_Problem_: Here the job is to transcribe the data exactly while omitting the images.

_Entries supplied_:

***

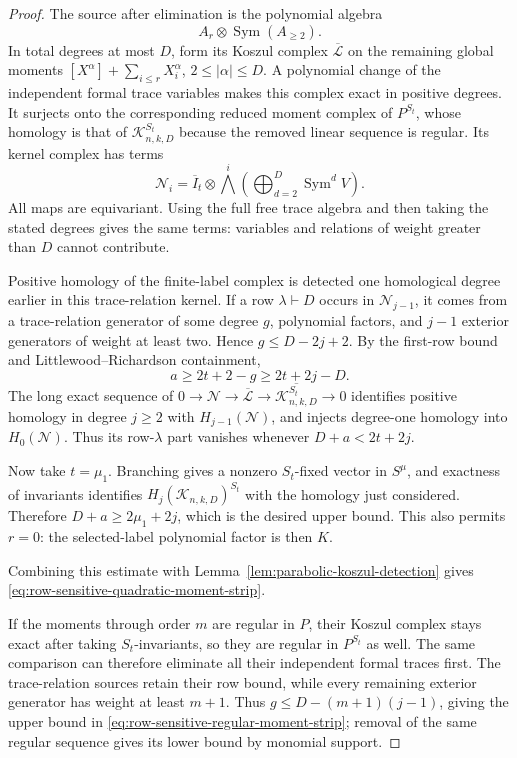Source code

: \begin{proof}
The source after elimination is the polynomial algebra
\[
       A_r\otimes\operatorname{Sym}(A_{\ge2}).
\]
In total degrees at most $D$, form its Koszul complex
$\overline{\mathcal L}$ on the remaining global moments
$[X^\alpha]+\sum_{i\le r}X_i^\alpha$, $2\le|\alpha|\le D$.
A polynomial change of the independent formal trace variables
makes this complex exact in positive degrees.  It surjects onto
the corresponding reduced moment complex of $P^{S_t}$, whose
homology is that of $\mathcal K_{n,k,D}^{S_t}$ because the removed
linear sequence is regular.  Its kernel complex has terms
\[
 \mathcal N_i=\overline I_t\otimes
           \bigwedge^i\!\left(\bigoplus_{d=2}^D
                                      \operatorname{Sym}^dV\right).
\]
All maps are equivariant.  Using the full free trace algebra and
then taking the stated degrees gives the same terms: variables
and relations of weight greater than $D$ cannot contribute.

Positive homology of the finite-label complex is detected one
homological degree earlier in this trace-relation kernel.
If a row $\lambda\vdash D$ occurs in $\mathcal N_{j-1}$,
it comes from a trace-relation generator of some degree $g$,
polynomial factors, and $j-1$ exterior generators of weight at
least two.  Hence $g\le D-2j+2$.  By the first-row bound and
Littlewood--Richardson containment,
\[
        a\ge2t+2-g\ge2t+2j-D.
\]
The long exact sequence of
$0\to\mathcal N\to\overline{\mathcal L}\to
\overline{\mathcal K_{n,k,D}^{S_t}}\to0$ identifies positive homology in
degree $j\ge2$ with $H_{j-1}(\mathcal N)$, and injects degree-one
homology into $H_0(\mathcal N)$.  Thus its row-$\lambda$ part
vanishes whenever $D+a<2t+2j$.

Now take $t=\mu_1$.  Branching gives a nonzero $S_t$-fixed
vector in $S^\mu$, and exactness of invariants identifies
$H_j(\mathcal K_{n,k,D})^{S_t}$ with the homology just considered.
Therefore $D+a\ge2\mu_1+2j$, which is the desired upper bound.
This also permits $r=0$: the selected-label polynomial factor is
then $K$.

Combining this estimate with
Lemma~\ref{lem:parabolic-koszul-detection} gives
\eqref{eq:row-sensitive-quadratic-moment-strip}.

If the moments through order $m$ are regular in $P$, their Koszul
complex stays exact after taking $S_t$-invariants, so they are
regular in $P^{S_t}$ as well.  The same comparison can therefore
eliminate all their independent formal traces first.  The
trace-relation sources retain their row bound, while every
remaining exterior generator has weight at least $m+1$.
Thus $g\le D-(m+1)(j-1)$, giving the upper bound in
\eqref{eq:row-sensitive-regular-moment-strip}; removal of the same
regular sequence gives its lower bound by monomial support.
\end{proof}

***

_Response to the task_:
Source code

: \begin{proof}
The source after elimination is the polynomial algebra
\[
       A_r\otimes\operatorname{Sym}(A_{\ge2}).
\]
In total degrees at most $D$, form its Koszul complex
$\overline{\mathcal L}$ on the remaining global moments
$[X^\alpha]+\sum_{i\le r}X_i^\alpha$, $2\le|\alpha|\le D$.
A polynomial change of the independent formal trace variables
makes this complex exact in positive degrees.  It surjects onto
the corresponding reduced moment complex of $P^{S_t}$, whose
homology is that of $\mathcal K_{n,k,D}^{S_t}$ because the removed
linear sequence is regular.  Its kernel complex has terms
\[
 \mathcal N_i=\overline I_t\otimes
           \bigwedge^i\!\left(\bigoplus_{d=2}^D
                                      \operatorname{Sym}^dV\right).
\]
All maps are equivariant.  Using the full free trace algebra and
then taking the stated degrees gives the same terms: variables
and relations of weight greater than $D$ cannot contribute.

Positive homology of the finite-label complex is detected one
homological degree earlier in this trace-relation kernel.
If a row $\lambda\vdash D$ occurs in $\mathcal N_{j-1}$,
it comes from a trace-relation generator of some degree $g$,
polynomial factors, and $j-1$ exterior generators of weight at
least two.  Hence $g\le D-2j+2$.  By the first-row bound and
Littlewood--Richardson containment,
\[
        a\ge2t+2-g\ge2t+2j-D.
\]
The long exact sequence of
$0\to\mathcal N\to\overline{\mathcal L}\to
\overline{\mathcal K_{n,k,D}^{S_t}}\to0$ identifies positive homology in
degree $j\ge2$ with $H_{j-1}(\mathcal N)$, and injects degree-one
homology into $H_0(\mathcal N)$.  Thus its row-$\lambda$ part
vanishes whenever $D+a<2t+2j$.

Now take $t=\mu_1$.  Branching gives a nonzero $S_t$-fixed
vector in $S^\mu$, and exactness of invariants identifies
$H_j(\mathcal K_{n,k,D})^{S_t}$ with the homology just considered.
Therefore $D+a\ge2\mu_1+2j$, which is the desired upper bound.
This also permits $r=0$: the selected-label polynomial factor is
then $K$.

Combining this estimate with
Lemma~\ref{lem:parabolic-koszul-detection} gives
\eqref{eq:row-sensitive-quadratic-moment-strip}.

If the moments through order $m$ are regular in $P$, their Koszul
complex stays exact after taking $S_t$-invariants, so they are
regular in $P^{S_t}$ as well.  The same comparison can therefore
eliminate all their independent formal traces first.  The
trace-relation sources retain their row bound, while every
remaining exterior generator has weight at least $m+1$.
Thus $g\le D-(m+1)(j-1)$, giving the upper bound in
\eqref{eq:row-sensitive-regular-moment-strip}; removal of the same
regular sequence gives its lower bound by monomial support.
\end{proof}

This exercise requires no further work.